One Labour MP in Brighton spotted a baby in a red Babygro and said to me: “There’s our next [Labour] prime minister.”

All football clubs have “ultras” – and, increasingly, political parties do, too: although, in the case of political parties, their loudest and angriest supporters are mostly found on the internet. The SNP got there first: in the early days of email, journalists at the Scotsman used to receive bilious missives complaining about its coverage – or, on occasion, lack of coverage – of what the Scottish National Party was up to. The rest soon followed, with Ukip, the Labour Party and even the crushed Liberal Democrats now boasting a furious electronic horde.

The exception is the Conservative Party. Britain’s table-topping team might have its first majority in 18 years and is widely expected in Westminster to remain in power for another decade. But it doesn’t have any fans. The party’s conference in Manchester, like Labour’s in Brighton, will be full to bursting. But where the Labour shindig is chock-full of members, trade unionists and hangers-on from the charitable sector, the Conservative gathering is a more corporate affair: at the fringes I attended last year, lobbyists outnumbered members by four to one. At one, the journalist Peter Oborne demanded to know how many people in the room were party members. It was standing room only – but just four people put their hands up.

During Grant Shapps’s stint at Conservative headquarters, serious attempts were made to revive membership. Shapps, a figure who is underrated because of his online blunders, and his co-chair Andrew Feldman were able to reverse some of the decline, but they were running just to stand still. Some of the biggest increases in membership came in urban centres where the Tories are not in contention to win a seat.

All this made the 2015 election win the triumph of a husk. A party with a membership in long-term and perhaps irreversible decline, which in many seats had no activists at all, delivered crushing defeats to its opponents across England and Wales.

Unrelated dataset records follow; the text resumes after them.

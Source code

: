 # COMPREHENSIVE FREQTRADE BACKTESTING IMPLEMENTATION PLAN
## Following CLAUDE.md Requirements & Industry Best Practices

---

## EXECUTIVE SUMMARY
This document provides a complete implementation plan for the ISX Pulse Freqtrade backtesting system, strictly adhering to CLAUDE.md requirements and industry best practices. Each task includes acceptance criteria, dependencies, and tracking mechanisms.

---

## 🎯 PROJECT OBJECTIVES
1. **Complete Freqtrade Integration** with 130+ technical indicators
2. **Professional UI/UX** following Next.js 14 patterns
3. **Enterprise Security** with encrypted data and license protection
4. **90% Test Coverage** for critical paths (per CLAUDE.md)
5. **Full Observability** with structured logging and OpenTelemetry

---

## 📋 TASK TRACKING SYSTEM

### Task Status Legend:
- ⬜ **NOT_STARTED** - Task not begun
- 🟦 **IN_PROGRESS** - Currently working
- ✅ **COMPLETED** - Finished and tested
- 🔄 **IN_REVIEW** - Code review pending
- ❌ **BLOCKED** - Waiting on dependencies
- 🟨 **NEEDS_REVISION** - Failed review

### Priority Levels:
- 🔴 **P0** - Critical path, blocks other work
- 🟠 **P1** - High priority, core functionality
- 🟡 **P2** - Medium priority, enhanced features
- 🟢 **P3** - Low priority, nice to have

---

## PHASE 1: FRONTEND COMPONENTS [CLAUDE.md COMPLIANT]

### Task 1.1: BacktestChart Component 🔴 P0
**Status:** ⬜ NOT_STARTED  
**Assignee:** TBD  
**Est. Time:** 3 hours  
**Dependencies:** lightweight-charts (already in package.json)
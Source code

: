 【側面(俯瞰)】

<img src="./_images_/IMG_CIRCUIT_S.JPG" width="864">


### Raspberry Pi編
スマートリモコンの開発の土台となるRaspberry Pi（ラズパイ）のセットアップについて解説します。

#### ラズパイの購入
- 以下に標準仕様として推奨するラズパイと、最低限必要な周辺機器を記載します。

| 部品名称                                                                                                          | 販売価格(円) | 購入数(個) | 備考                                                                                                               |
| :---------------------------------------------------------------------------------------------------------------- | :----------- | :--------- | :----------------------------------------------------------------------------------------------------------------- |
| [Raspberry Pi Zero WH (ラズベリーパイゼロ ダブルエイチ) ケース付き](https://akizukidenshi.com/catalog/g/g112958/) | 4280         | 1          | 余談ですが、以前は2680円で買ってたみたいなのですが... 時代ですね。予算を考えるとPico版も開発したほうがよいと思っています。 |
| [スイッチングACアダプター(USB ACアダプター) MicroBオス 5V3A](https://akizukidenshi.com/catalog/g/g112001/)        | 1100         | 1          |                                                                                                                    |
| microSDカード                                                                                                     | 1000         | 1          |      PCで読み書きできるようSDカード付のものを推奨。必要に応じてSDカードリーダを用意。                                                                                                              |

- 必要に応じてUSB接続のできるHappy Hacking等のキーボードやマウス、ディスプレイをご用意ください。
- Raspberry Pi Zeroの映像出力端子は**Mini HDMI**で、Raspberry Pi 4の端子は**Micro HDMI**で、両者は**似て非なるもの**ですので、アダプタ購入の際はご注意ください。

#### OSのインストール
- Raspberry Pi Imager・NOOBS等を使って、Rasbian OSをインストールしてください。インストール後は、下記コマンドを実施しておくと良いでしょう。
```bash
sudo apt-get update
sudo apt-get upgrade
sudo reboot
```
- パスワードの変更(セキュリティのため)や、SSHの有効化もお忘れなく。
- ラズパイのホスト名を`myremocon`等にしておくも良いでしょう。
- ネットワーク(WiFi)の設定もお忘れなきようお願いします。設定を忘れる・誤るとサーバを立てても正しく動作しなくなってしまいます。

Like José Mourinho’s sides, which, he once boasted, won “without the ball”, the Conservatives won without members. In Cumbria the party had no ground campaign and two paper candidates. But letters written by the Defence Secretary, Michael Fallon, were posted to every household where someone was employed making Trident submarines, warning that their jobs would be under threat under a Labour government. This helped the Tories come close to taking out both Labour MPs, John Woodcock in Barrow and Furness and Jamie Reed in Copeland. It was no small feat: Labour has held Barrow since 1992 and has won Copeland at every election it has fought.

The Tories have become the zombies of British politics: still moving though dead from the neck down. And not only moving, but thriving. One Labour MP in Brighton spotted a baby in a red Babygro and said to me: “There’s our next [Labour] prime minister.” His Conservative counterparts also believe that their rivals are out of power for at least a decade.

Yet there are more threats to the zombie Tories than commonly believed. The European referendum will cause endless trouble for their whips over the coming years. And for all there’s a spring in the Conservative step at the moment, the party has a majority of only 12 in the Commons. Parliamentary defeats could easily become commonplace. But now that Labour has elected Jeremy Corbyn – either a more consensual or a more chaotic leader than his predecessors, depending on your perspective – division within parties will become a feature, rather than a quirk, at Westminster. There will be “splits” aplenty on both sides of the House.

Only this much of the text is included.